Below this sentence is a listing; return exactly its lines from the one with "Eine der einflussreichsten" to the one with "Eine weitere Schlüsselband", both kept, and nothing more.

Segment Open

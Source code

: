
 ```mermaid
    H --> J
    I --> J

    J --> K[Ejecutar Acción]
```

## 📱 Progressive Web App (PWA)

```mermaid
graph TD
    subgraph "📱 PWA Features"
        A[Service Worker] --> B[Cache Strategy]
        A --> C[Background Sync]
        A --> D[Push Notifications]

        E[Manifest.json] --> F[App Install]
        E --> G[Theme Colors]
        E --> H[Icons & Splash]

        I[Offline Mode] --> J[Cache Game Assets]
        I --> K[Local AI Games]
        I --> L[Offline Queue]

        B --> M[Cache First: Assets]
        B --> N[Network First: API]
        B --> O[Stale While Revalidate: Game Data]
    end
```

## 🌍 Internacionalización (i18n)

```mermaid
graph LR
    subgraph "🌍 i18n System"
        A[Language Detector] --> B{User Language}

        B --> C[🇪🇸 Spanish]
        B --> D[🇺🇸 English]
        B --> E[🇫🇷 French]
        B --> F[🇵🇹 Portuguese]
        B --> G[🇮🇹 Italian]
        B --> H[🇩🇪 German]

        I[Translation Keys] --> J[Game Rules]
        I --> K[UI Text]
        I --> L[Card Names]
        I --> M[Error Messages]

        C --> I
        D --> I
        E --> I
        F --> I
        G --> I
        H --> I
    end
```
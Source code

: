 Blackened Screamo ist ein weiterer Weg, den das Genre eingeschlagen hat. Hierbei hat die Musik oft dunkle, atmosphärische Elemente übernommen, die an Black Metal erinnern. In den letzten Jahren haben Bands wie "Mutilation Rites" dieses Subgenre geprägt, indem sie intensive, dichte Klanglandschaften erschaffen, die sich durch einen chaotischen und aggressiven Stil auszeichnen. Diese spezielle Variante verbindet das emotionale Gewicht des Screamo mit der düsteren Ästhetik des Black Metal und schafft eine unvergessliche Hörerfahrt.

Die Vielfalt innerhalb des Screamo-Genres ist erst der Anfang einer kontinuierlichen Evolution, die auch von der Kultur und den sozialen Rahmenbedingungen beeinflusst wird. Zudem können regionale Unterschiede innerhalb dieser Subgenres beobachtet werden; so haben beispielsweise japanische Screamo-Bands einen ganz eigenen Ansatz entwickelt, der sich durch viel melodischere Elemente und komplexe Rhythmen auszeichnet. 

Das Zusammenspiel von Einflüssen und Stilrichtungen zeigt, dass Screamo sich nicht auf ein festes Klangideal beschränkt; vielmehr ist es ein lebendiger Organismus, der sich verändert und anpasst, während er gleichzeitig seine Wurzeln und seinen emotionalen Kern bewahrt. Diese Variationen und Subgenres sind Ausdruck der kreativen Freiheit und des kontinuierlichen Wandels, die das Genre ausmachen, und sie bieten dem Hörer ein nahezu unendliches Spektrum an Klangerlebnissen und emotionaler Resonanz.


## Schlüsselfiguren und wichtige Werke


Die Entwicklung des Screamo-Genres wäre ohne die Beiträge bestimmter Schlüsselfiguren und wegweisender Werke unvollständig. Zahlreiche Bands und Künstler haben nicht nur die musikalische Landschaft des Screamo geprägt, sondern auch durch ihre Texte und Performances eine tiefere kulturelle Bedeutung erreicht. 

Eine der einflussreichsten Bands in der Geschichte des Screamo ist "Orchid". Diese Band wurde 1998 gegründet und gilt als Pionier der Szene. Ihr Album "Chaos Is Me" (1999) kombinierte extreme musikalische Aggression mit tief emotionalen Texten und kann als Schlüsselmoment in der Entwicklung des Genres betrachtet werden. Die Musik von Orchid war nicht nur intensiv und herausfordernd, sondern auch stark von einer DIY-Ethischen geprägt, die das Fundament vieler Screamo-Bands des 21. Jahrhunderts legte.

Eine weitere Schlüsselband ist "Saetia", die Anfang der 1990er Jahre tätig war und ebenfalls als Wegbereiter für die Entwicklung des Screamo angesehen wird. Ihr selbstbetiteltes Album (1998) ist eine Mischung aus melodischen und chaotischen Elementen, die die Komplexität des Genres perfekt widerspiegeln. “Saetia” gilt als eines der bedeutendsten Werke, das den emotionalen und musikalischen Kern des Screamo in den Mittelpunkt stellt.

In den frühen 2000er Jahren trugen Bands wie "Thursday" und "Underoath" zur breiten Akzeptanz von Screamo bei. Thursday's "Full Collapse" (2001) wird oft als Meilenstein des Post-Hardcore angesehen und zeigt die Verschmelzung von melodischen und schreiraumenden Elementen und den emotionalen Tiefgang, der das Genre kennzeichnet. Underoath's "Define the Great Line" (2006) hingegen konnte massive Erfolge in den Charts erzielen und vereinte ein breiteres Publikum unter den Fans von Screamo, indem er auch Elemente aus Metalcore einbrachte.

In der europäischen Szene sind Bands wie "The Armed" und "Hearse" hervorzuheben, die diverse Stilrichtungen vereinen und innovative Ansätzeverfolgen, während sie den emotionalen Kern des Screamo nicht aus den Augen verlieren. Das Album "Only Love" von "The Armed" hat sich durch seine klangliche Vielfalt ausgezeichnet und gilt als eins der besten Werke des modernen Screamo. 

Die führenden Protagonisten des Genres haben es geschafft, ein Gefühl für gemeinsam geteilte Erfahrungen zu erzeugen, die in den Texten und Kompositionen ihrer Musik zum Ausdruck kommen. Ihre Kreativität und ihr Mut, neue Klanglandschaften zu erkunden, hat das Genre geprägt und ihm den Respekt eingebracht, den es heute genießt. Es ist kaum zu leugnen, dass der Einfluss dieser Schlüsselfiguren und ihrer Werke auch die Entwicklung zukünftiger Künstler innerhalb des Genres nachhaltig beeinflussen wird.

Segment Closed

ANSWER BELOW:
Eine der einflussreichsten Bands in der Geschichte des Screamo ist "Orchid". Diese Band wurde 1998 gegründet und gilt als Pionier der Szene. Ihr Album "Chaos Is Me" (1999) kombinierte extreme musikalische Aggression mit tief emotionalen Texten und kann als Schlüsselmoment in der Entwicklung des Genres betrachtet werden. Die Musik von Orchid war nicht nur intensiv und herausfordernd, sondern auch stark von einer DIY-Ethischen geprägt, die das Fundament vieler Screamo-Bands des 21. Jahrhunderts legte.

Eine weitere Schlüsselband ist "Saetia", die Anfang der 1990er Jahre tätig war und ebenfalls als Wegbereiter für die Entwicklung des Screamo angesehen wird. Ihr selbstbetiteltes Album (1998) ist eine Mischung aus melodischen und chaotischen Elementen, die die Komplexität des Genres perfekt widerspiegeln. “Saetia” gilt als eines der bedeutendsten Werke, das den emotionalen und musikalischen Kern des Screamo in den Mittelpunkt stellt.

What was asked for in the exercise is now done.